> [Instructions for the task] What is needed is an exact copy of the entries below, with every picture left out.

[[ Dataset extract open ]]

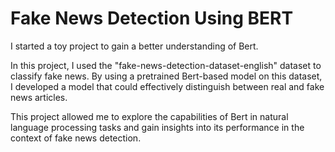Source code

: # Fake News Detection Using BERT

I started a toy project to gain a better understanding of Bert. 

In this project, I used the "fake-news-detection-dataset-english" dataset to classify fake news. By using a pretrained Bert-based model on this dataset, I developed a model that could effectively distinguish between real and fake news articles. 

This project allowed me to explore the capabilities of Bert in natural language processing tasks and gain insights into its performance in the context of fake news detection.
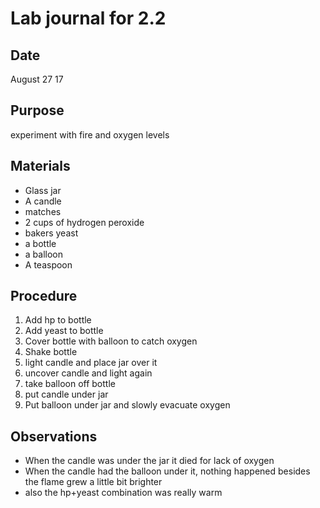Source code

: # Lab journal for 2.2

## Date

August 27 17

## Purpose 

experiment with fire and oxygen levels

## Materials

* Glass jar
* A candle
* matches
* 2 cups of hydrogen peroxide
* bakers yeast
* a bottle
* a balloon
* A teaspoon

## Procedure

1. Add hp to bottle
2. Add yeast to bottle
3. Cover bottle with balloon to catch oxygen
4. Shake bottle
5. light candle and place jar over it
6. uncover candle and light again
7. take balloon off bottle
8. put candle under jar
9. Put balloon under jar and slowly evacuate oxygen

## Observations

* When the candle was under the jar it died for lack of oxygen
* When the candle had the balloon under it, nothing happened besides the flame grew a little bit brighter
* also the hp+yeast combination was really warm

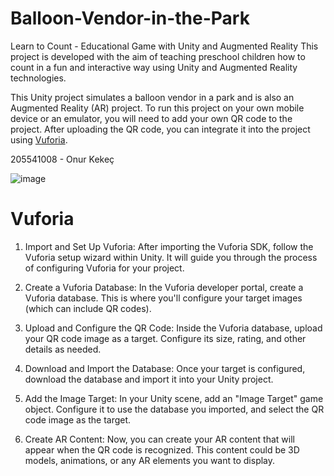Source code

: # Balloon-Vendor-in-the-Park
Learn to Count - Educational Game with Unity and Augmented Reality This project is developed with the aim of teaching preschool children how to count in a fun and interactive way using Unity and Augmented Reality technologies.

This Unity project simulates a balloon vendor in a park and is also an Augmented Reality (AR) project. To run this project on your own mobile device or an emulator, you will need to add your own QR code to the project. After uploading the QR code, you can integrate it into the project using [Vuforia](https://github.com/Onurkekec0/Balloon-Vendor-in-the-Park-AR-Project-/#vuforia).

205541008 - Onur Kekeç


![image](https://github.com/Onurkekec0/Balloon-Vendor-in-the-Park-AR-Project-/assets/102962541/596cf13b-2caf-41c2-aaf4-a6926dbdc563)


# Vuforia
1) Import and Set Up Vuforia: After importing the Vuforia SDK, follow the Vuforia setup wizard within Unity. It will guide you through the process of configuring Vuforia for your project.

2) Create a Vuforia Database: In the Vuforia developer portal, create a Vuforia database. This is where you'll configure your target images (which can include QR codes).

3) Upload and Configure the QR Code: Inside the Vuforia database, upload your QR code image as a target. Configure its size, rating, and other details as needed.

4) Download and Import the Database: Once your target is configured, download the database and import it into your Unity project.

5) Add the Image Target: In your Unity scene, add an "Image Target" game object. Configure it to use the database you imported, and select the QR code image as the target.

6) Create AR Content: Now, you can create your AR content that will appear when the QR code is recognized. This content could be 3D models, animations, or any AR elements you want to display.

[[ Dataset extract closed ]]

> [Written response]
Source code

: # Fake News Detection Using BERT

I started a toy project to gain a better understanding of Bert. 

In this project, I used the "fake-news-detection-dataset-english" dataset to classify fake news. By using a pretrained Bert-based model on this dataset, I developed a model that could effectively distinguish between real and fake news articles. 

This project allowed me to explore the capabilities of Bert in natural language processing tasks and gain insights into its performance in the context of fake news detection.
Source code

: # Lab journal for 2.2

## Date

August 27 17

## Purpose 

experiment with fire and oxygen levels

## Materials

* Glass jar
* A candle
* matches
* 2 cups of hydrogen peroxide
* bakers yeast
* a bottle
* a balloon
* A teaspoon

## Procedure

1. Add hp to bottle
2. Add yeast to bottle
3. Cover bottle with balloon to catch oxygen
4. Shake bottle
5. light candle and place jar over it
6. uncover candle and light again
7. take balloon off bottle
8. put candle under jar
9. Put balloon under jar and slowly evacuate oxygen

## Observations

* When the candle was under the jar it died for lack of oxygen
* When the candle had the balloon under it, nothing happened besides the flame grew a little bit brighter
* also the hp+yeast combination was really warm

Source code

: # Balloon-Vendor-in-the-Park
Learn to Count - Educational Game with Unity and Augmented Reality This project is developed with the aim of teaching preschool children how to count in a fun and interactive way using Unity and Augmented Reality technologies.

This Unity project simulates a balloon vendor in a park and is also an Augmented Reality (AR) project. To run this project on your own mobile device or an emulator, you will need to add your own QR code to the project. After uploading the QR code, you can integrate it into the project using [Vuforia](https://github.com/Onurkekec0/Balloon-Vendor-in-the-Park-AR-Project-/#vuforia).

205541008 - Onur Kekeç


![image](https://github.com/Onurkekec0/Balloon-Vendor-in-the-Park-AR-Project-/assets/102962541/596cf13b-2caf-41c2-aaf4-a6926dbdc563)


# Vuforia
1) Import and Set Up Vuforia: After importing the Vuforia SDK, follow the Vuforia setup wizard within Unity. It will guide you through the process of configuring Vuforia for your project.

2) Create a Vuforia Database: In the Vuforia developer portal, create a Vuforia database. This is where you'll configure your target images (which can include QR codes).

3) Upload and Configure the QR Code: Inside the Vuforia database, upload your QR code image as a target. Configure its size, rating, and other details as needed.

4) Download and Import the Database: Once your target is configured, download the database and import it into your Unity project.

5) Add the Image Target: In your Unity scene, add an "Image Target" game object. Configure it to use the database you imported, and select the QR code image as the target.

6) Create AR Content: Now, you can create your AR content that will appear when the QR code is recognized. This content could be 3D models, animations, or any AR elements you want to display.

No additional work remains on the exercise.